Print the first line of the data below and every one after it, through the line containing "(and with a Foreword by Dana Scott)", exactly as written.
━━ Available records
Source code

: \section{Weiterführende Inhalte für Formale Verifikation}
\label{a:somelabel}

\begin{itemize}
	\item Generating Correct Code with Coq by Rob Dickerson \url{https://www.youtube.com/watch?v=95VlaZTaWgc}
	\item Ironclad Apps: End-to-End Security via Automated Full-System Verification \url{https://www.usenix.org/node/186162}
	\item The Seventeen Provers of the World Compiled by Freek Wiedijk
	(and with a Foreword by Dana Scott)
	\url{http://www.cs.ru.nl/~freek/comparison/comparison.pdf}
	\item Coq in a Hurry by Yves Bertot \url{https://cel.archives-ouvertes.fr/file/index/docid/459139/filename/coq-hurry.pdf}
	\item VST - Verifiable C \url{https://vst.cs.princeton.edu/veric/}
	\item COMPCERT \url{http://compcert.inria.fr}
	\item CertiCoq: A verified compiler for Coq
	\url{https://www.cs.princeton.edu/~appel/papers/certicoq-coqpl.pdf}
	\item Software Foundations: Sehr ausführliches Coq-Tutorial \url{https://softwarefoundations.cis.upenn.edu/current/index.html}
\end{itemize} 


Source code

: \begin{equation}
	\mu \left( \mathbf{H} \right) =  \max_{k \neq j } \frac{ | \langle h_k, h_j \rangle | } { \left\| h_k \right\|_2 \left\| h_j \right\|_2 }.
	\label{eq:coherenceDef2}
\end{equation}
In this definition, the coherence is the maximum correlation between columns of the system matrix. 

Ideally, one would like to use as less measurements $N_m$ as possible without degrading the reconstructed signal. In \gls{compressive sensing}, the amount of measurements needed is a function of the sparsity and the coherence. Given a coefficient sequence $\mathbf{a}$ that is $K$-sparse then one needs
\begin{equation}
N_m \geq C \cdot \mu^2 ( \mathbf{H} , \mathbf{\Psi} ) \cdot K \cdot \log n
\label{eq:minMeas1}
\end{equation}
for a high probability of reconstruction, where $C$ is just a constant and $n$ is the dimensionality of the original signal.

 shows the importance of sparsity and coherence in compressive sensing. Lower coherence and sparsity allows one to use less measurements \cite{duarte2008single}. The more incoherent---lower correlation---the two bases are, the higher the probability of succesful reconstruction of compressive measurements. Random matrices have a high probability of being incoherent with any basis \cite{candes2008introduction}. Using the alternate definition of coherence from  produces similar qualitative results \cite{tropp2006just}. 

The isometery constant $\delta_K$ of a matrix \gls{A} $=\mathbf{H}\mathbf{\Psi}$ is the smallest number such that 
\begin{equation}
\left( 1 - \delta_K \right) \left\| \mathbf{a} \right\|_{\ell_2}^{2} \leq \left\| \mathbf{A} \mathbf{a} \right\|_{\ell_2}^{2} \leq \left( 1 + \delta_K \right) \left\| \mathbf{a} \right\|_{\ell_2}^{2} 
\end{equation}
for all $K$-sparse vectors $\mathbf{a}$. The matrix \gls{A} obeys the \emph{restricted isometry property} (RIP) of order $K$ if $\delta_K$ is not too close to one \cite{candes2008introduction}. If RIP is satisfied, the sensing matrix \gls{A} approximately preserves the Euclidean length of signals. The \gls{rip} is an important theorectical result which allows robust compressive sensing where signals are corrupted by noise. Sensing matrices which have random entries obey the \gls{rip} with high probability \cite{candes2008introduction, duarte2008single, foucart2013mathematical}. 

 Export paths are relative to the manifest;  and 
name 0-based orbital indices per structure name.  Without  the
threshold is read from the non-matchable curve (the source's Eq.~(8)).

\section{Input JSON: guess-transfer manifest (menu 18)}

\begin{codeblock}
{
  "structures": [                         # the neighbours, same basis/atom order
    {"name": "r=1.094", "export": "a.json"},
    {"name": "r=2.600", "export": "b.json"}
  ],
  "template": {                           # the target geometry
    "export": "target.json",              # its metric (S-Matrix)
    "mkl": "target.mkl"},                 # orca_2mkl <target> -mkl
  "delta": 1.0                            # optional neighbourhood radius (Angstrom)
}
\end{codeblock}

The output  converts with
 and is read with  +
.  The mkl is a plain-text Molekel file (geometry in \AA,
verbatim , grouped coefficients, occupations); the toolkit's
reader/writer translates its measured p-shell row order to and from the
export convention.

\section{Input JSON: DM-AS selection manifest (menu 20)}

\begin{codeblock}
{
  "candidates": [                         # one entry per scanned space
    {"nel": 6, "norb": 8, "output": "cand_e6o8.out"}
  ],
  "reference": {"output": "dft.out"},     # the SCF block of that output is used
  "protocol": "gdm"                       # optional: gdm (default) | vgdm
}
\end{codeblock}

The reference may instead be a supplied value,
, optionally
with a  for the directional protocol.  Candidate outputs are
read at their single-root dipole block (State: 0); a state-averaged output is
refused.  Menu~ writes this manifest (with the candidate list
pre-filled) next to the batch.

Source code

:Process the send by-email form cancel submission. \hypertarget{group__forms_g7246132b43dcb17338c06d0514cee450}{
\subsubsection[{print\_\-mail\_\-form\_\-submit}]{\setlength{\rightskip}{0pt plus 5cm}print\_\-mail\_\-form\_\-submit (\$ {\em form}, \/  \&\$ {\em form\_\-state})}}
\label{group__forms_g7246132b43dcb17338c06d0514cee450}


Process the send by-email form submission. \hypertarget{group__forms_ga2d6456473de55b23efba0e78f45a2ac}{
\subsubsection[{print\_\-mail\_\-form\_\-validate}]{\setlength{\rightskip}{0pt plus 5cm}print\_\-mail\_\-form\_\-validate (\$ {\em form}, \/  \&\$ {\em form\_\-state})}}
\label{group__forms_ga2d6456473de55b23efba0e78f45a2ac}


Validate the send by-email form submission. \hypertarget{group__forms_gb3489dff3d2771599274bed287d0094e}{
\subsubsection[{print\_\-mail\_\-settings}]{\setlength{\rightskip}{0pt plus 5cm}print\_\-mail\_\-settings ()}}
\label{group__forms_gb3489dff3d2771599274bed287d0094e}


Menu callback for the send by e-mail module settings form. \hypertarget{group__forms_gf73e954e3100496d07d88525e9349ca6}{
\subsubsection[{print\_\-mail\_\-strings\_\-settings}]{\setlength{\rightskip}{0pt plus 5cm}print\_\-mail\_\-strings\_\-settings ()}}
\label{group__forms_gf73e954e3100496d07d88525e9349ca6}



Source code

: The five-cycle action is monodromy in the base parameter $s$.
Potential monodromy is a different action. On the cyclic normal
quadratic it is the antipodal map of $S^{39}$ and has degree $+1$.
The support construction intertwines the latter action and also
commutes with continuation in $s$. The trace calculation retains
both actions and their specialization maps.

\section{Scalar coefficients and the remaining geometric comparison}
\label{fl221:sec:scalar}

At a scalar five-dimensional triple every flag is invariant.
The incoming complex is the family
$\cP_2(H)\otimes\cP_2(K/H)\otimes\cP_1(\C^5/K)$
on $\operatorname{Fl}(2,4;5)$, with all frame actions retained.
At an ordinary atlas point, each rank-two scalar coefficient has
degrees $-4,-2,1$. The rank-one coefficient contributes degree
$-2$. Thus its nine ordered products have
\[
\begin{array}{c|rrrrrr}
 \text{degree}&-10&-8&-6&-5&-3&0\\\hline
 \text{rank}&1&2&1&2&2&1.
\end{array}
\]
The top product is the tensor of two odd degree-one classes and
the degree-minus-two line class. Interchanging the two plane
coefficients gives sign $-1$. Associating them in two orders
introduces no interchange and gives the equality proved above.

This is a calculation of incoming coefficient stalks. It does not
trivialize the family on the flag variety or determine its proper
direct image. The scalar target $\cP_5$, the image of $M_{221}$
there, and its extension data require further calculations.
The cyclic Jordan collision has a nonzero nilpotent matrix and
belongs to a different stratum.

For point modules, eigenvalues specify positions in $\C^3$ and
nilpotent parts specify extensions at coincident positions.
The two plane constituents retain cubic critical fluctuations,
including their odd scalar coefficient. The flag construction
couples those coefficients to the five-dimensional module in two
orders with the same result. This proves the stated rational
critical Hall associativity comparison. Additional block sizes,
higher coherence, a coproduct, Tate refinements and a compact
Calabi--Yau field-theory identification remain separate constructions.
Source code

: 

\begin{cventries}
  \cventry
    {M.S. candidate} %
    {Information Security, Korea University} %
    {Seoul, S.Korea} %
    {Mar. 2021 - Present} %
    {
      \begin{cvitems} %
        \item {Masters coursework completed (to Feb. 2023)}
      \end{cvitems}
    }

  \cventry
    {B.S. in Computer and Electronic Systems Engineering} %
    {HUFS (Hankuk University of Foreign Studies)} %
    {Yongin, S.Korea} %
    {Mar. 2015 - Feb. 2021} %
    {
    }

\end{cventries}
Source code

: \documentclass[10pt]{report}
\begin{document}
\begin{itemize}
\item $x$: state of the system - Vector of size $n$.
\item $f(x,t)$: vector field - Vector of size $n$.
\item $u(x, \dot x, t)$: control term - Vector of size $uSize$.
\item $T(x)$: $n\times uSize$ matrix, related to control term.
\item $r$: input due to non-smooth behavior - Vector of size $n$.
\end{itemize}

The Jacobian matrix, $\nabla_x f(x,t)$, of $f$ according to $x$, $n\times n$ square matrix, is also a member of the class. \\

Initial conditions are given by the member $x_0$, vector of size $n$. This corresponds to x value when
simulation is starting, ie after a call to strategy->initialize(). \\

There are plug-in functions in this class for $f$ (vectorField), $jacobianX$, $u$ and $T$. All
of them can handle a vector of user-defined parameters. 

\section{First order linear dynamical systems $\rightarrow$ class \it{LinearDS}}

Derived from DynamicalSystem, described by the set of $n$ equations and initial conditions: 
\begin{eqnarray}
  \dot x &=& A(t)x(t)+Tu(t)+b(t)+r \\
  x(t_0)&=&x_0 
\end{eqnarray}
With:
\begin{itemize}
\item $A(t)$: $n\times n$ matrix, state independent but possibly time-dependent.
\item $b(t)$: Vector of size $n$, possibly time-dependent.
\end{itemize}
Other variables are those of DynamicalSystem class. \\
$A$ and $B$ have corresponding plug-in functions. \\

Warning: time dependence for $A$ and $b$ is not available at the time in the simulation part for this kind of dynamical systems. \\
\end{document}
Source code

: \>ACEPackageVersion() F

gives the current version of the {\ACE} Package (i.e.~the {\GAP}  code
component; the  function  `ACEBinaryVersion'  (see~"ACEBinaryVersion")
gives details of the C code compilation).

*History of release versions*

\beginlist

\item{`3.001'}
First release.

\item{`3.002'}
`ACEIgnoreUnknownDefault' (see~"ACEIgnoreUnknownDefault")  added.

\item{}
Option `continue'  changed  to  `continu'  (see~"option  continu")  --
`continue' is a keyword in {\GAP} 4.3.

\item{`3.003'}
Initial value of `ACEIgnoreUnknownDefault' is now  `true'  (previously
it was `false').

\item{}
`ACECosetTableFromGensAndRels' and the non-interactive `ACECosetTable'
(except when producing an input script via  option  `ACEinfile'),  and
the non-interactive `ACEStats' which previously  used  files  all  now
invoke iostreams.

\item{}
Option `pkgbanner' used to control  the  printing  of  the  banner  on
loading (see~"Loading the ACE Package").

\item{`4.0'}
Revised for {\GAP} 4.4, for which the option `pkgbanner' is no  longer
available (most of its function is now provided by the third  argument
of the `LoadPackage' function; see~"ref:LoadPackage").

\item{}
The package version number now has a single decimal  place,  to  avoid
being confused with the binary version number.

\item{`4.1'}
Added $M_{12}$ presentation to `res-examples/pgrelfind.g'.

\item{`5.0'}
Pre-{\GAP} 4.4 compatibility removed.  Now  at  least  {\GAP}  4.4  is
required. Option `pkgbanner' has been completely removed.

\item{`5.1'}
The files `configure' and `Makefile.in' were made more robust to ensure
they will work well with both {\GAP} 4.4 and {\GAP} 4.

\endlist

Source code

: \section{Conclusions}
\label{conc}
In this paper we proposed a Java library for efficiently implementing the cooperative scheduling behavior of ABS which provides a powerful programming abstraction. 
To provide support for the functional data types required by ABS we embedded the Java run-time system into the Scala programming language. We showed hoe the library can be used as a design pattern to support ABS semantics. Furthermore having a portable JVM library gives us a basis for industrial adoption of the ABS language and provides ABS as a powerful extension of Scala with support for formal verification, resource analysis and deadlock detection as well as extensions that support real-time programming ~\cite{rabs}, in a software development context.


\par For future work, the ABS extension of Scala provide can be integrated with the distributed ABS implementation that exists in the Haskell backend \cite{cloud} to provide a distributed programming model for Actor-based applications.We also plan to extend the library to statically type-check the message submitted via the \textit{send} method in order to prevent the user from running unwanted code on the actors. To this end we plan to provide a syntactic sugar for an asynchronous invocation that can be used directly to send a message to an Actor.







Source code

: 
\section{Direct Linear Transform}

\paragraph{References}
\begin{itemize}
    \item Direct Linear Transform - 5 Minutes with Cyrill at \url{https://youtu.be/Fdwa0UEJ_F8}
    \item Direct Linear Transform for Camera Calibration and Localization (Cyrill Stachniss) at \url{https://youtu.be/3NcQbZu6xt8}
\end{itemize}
━━━━
Output below:
Source code

: \section{Weiterführende Inhalte für Formale Verifikation}
\label{a:somelabel}

\begin{itemize}
	\item Generating Correct Code with Coq by Rob Dickerson \url{https://www.youtube.com/watch?v=95VlaZTaWgc}
	\item Ironclad Apps: End-to-End Security via Automated Full-System Verification \url{https://www.usenix.org/node/186162}
	\item The Seventeen Provers of the World Compiled by Freek Wiedijk
	(and with a Foreword by Dana Scott)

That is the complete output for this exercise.